ACTIVITY —
Every line from the top of the records through the line containing "に従い作業を進めました。" should be retyped exactly; the pictures should not.

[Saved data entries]
□ □ □

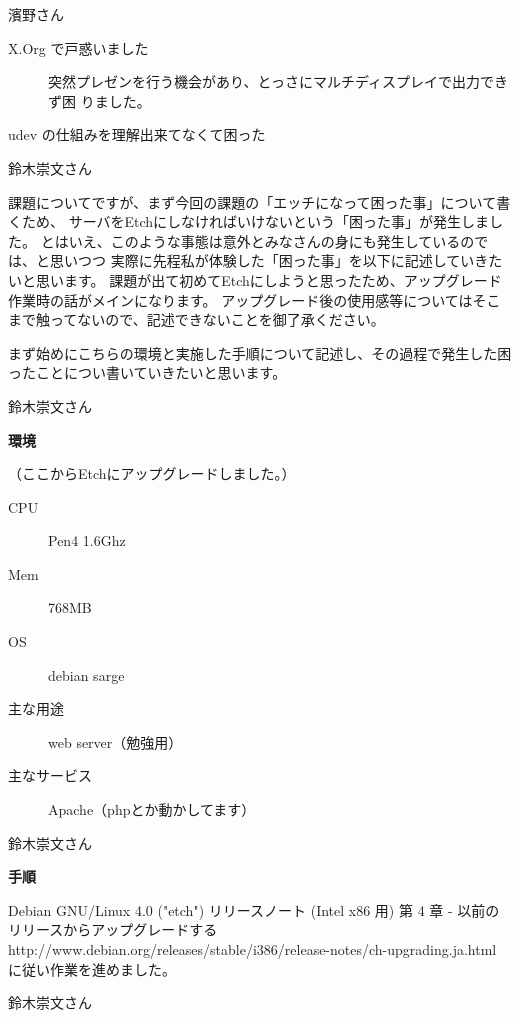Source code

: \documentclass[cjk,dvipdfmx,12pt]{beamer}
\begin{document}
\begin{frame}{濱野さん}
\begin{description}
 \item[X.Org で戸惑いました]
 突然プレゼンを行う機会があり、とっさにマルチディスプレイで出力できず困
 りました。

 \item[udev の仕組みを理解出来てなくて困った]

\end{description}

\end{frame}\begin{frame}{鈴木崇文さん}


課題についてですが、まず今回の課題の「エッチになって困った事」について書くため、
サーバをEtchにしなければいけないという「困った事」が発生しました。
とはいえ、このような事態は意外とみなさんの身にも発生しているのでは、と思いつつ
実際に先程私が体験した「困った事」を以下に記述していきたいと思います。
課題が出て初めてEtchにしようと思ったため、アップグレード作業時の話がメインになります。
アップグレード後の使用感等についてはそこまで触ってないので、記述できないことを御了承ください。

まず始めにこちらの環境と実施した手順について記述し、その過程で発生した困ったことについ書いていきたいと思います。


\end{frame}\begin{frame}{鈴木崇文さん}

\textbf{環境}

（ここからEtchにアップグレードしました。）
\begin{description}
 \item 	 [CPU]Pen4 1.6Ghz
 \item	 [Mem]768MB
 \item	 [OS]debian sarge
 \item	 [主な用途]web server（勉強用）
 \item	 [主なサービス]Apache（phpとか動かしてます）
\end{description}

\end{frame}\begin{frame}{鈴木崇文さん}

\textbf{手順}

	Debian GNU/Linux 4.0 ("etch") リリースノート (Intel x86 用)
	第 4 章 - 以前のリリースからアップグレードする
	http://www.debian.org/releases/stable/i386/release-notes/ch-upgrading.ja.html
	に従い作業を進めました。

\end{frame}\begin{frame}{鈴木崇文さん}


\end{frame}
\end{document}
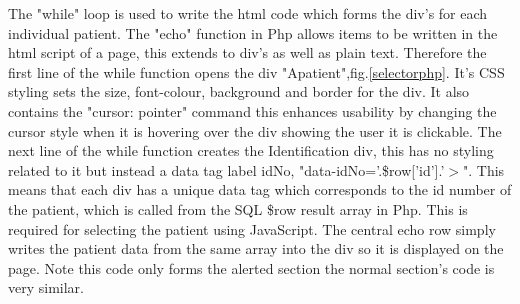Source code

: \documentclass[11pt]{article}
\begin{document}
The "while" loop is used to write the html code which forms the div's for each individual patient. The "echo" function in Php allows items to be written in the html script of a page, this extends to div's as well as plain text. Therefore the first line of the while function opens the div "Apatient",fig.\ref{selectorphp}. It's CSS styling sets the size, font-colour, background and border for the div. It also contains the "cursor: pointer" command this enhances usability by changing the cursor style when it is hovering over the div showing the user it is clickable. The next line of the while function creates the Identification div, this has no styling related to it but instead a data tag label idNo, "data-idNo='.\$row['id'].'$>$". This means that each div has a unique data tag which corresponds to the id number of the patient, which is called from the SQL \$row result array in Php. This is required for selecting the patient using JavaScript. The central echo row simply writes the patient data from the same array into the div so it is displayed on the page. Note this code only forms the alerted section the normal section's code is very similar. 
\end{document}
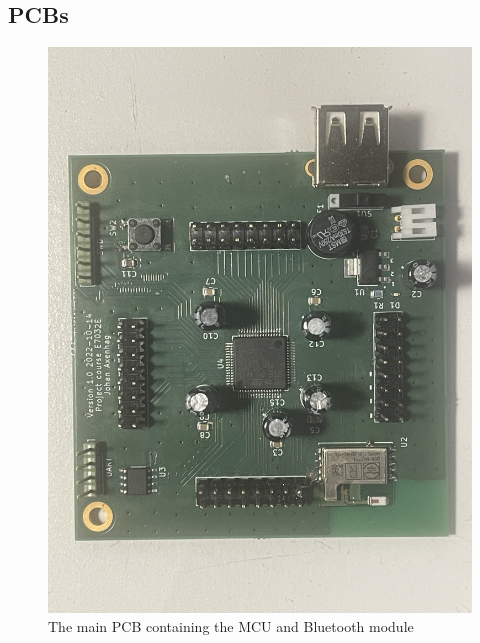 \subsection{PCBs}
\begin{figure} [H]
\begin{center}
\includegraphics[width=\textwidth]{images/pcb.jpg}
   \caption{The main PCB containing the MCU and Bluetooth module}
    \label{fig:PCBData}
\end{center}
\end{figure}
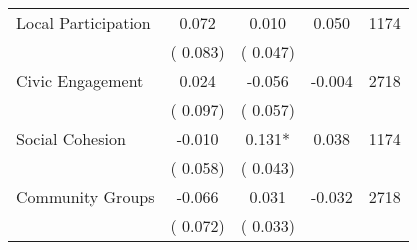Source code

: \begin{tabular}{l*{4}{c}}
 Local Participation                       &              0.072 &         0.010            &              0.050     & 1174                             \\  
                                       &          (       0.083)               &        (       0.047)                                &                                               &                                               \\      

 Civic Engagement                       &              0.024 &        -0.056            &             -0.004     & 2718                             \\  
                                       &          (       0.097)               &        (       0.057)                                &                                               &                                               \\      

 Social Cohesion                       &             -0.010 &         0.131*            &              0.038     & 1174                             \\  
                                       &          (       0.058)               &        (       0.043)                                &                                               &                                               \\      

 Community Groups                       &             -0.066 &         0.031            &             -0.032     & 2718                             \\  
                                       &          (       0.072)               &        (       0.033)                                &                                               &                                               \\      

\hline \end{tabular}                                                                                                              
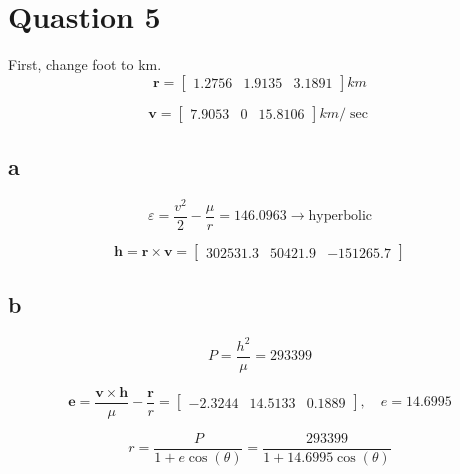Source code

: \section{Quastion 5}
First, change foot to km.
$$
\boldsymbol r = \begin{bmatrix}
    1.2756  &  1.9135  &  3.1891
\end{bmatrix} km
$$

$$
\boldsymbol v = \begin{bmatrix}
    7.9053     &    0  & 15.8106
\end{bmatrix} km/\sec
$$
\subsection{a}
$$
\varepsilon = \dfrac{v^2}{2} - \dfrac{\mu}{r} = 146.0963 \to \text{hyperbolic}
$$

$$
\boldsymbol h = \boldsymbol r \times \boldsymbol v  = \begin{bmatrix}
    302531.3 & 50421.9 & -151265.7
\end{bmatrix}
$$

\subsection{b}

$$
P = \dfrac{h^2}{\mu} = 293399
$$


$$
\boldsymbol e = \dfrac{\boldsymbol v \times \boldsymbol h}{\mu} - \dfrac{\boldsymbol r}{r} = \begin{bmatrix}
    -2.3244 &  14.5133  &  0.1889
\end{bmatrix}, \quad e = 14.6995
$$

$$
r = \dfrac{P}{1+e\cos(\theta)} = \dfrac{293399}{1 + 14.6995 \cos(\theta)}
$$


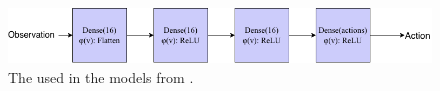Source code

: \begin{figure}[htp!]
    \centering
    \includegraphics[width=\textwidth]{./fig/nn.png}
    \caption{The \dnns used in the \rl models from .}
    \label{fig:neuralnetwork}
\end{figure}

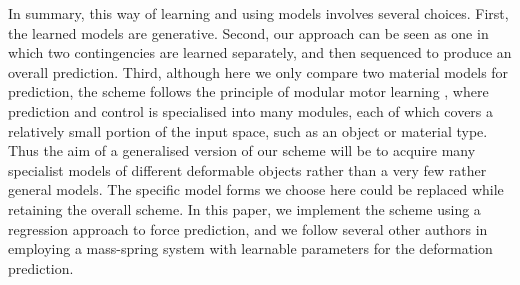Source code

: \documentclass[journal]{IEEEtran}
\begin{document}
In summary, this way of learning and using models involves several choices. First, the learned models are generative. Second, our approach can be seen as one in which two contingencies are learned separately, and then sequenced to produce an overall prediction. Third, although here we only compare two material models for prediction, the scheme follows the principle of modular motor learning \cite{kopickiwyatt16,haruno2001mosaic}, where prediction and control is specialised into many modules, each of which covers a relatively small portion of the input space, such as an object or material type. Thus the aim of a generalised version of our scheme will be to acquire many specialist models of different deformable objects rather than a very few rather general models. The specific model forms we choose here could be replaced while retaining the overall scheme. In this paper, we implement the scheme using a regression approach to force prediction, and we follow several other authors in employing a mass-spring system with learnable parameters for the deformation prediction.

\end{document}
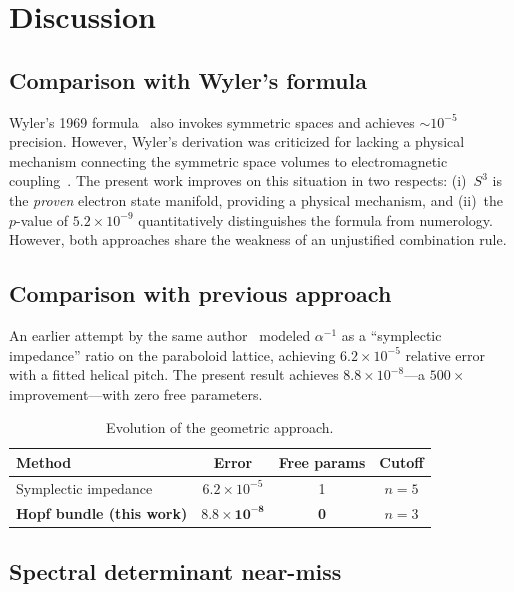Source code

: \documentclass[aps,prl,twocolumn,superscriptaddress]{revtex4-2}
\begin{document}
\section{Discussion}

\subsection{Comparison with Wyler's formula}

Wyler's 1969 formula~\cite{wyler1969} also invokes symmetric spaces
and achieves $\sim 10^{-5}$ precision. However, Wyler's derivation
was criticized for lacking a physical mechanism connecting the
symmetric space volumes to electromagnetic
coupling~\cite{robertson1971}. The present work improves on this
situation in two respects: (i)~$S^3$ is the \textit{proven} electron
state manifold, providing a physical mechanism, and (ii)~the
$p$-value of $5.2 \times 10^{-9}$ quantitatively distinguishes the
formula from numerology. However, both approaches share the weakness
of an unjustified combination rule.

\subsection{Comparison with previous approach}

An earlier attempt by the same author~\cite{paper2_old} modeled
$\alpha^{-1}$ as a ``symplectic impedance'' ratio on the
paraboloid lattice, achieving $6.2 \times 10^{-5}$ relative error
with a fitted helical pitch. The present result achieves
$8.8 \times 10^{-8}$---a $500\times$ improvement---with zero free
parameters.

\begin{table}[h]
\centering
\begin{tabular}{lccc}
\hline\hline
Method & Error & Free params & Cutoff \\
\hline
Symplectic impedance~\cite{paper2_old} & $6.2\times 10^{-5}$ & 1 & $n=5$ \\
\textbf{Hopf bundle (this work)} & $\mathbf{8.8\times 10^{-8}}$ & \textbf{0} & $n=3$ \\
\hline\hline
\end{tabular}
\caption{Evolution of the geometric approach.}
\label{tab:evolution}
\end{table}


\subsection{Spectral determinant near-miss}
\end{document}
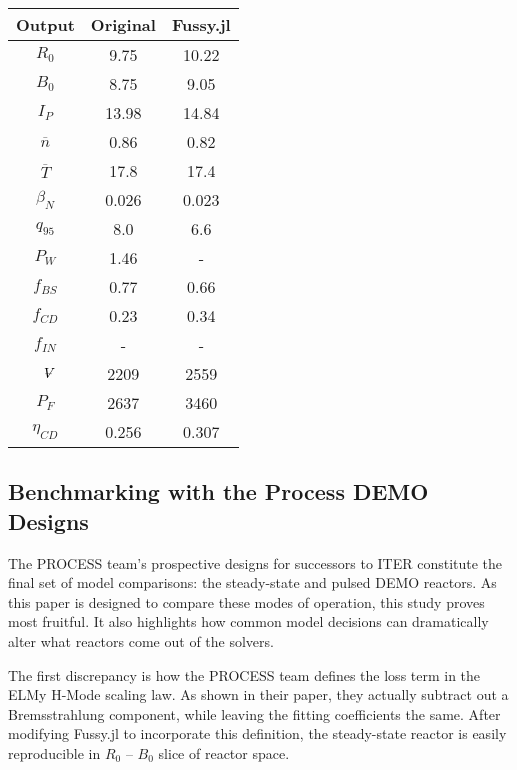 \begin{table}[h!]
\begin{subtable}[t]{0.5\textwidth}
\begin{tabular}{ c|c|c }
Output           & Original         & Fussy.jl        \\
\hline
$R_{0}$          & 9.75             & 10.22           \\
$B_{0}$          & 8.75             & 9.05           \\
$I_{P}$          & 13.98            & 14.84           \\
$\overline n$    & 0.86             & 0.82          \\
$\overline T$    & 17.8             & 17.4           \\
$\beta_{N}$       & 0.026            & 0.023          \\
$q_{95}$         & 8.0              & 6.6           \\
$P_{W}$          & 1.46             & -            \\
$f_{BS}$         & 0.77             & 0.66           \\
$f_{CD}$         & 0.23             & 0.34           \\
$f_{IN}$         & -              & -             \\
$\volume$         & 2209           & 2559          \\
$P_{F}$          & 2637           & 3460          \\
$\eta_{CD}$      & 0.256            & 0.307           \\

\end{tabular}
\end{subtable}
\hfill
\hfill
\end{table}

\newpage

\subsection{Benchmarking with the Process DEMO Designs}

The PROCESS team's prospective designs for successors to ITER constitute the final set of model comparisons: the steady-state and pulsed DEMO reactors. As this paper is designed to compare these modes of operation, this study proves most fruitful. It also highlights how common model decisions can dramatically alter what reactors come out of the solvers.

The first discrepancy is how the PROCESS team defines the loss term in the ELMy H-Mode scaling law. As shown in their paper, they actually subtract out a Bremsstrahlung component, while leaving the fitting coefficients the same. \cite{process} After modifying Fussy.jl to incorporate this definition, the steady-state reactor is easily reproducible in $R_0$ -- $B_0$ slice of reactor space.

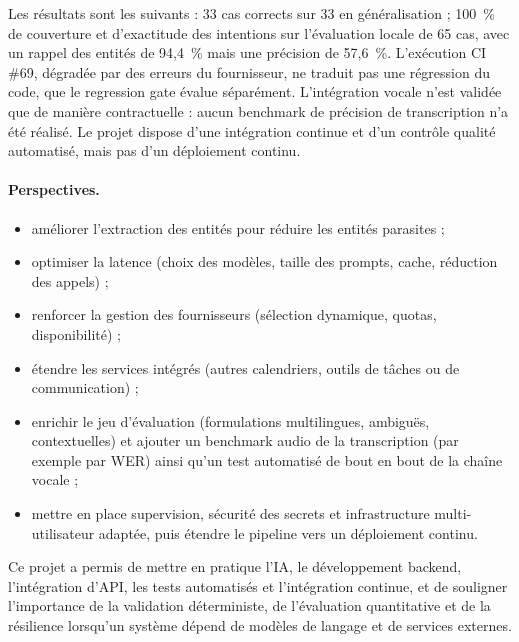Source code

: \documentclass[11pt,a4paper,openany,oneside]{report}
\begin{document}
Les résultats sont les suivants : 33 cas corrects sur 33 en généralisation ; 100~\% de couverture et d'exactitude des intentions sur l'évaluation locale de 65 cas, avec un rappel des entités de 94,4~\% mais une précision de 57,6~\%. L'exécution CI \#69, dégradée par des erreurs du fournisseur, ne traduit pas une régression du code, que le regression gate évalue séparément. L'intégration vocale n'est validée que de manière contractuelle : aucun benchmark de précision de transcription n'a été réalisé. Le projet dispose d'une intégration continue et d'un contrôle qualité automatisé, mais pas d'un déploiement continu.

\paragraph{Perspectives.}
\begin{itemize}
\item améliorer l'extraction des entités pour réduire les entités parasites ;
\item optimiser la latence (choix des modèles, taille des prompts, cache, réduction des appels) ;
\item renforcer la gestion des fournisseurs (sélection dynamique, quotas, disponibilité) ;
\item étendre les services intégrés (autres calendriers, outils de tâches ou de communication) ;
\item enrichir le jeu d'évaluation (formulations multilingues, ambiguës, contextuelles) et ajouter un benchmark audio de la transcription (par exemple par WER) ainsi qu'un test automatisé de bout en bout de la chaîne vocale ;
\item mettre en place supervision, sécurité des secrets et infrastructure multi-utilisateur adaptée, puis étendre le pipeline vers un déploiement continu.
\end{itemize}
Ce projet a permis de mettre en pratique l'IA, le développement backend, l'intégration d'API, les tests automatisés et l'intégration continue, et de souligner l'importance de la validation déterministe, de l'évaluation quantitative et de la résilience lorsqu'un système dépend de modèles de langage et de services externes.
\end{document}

□ □ □

TASK RESPONSE —
Source code

: \documentclass[cjk,dvipdfmx,12pt]{beamer}
\begin{document}
\begin{frame}{濱野さん}
\begin{description}
 \item[X.Org で戸惑いました]
 突然プレゼンを行う機会があり、とっさにマルチディスプレイで出力できず困
 りました。

 \item[udev の仕組みを理解出来てなくて困った]

\end{description}

\end{frame}\begin{frame}{鈴木崇文さん}


課題についてですが、まず今回の課題の「エッチになって困った事」について書くため、
サーバをEtchにしなければいけないという「困った事」が発生しました。
とはいえ、このような事態は意外とみなさんの身にも発生しているのでは、と思いつつ
実際に先程私が体験した「困った事」を以下に記述していきたいと思います。
課題が出て初めてEtchにしようと思ったため、アップグレード作業時の話がメインになります。
アップグレード後の使用感等についてはそこまで触ってないので、記述できないことを御了承ください。

まず始めにこちらの環境と実施した手順について記述し、その過程で発生した困ったことについ書いていきたいと思います。


\end{frame}\begin{frame}{鈴木崇文さん}

\textbf{環境}

（ここからEtchにアップグレードしました。）
\begin{description}
 \item 	 [CPU]Pen4 1.6Ghz
 \item	 [Mem]768MB
 \item	 [OS]debian sarge
 \item	 [主な用途]web server（勉強用）
 \item	 [主なサービス]Apache（phpとか動かしてます）
\end{description}

\end{frame}\begin{frame}{鈴木崇文さん}

\textbf{手順}

	Debian GNU/Linux 4.0 ("etch") リリースノート (Intel x86 用)
	第 4 章 - 以前のリリースからアップグレードする
	http://www.debian.org/releases/stable/i386/release-notes/ch-upgrading.ja.html
	に従い作業を進めました。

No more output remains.